Stored items
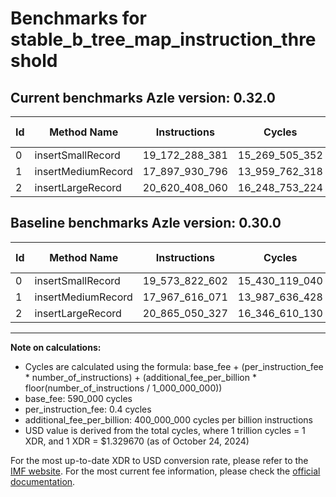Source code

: # Benchmarks for stable_b_tree_map_instruction_threshold

## Current benchmarks Azle version: 0.32.0

| Id  | Method Name        | Instructions   | Cycles         | USD           | USD/Million Calls | Change                                  |
| --- | ------------------ | -------------- | -------------- | ------------- | ----------------- | --------------------------------------- |
| 0   | insertSmallRecord  | 19_172_288_381 | 15_269_505_352 | $0.0203034032 | $20_303.40        | <font color="green">-401_534_221</font> |
| 1   | insertMediumRecord | 17_897_930_796 | 13_959_762_318 | $0.0185618772 | $18_561.87        | <font color="green">-69_685_275</font>  |
| 2   | insertLargeRecord  | 20_620_408_060 | 16_248_753_224 | $0.0216054797 | $21_605.47        | <font color="green">-244_642_267</font> |

## Baseline benchmarks Azle version: 0.30.0

| Id  | Method Name        | Instructions   | Cycles         | USD           | USD/Million Calls |
| --- | ------------------ | -------------- | -------------- | ------------- | ----------------- |
| 0   | insertSmallRecord  | 19_573_822_602 | 15_430_119_040 | $0.0205169664 | $20_516.96        |
| 1   | insertMediumRecord | 17_967_616_071 | 13_987_636_428 | $0.0185989405 | $18_598.94        |
| 2   | insertLargeRecord  | 20_865_050_327 | 16_346_610_130 | $0.0217355971 | $21_735.59        |

---

**Note on calculations:**

- Cycles are calculated using the formula: base_fee + (per_instruction_fee \* number_of_instructions) + (additional_fee_per_billion \* floor(number_of_instructions / 1_000_000_000))
- base_fee: 590_000 cycles
- per_instruction_fee: 0.4 cycles
- additional_fee_per_billion: 400_000_000 cycles per billion instructions
- USD value is derived from the total cycles, where 1 trillion cycles = 1 XDR, and 1 XDR = $1.329670 (as of October 24, 2024)

For the most up-to-date XDR to USD conversion rate, please refer to the [IMF website](https://www.imf.org/external/np/fin/data/rms_sdrv.aspx).
For the most current fee information, please check the [official documentation](https://internetcomputer.org/docs/current/developer-docs/gas-cost#execution).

» Exercise
What lines of the preceding data include the string "insertSmallRecord"? Pull them out.

» Task solution
| 0   | insertSmallRecord  | 19_172_288_381 | 15_269_505_352 | $0.0203034032 | $20_303.40        | <font color="green">-401_534_221</font> |
| 0   | insertSmallRecord  | 19_573_822_602 | 15_430_119_040 | $0.0205169664 | $20_516.96        |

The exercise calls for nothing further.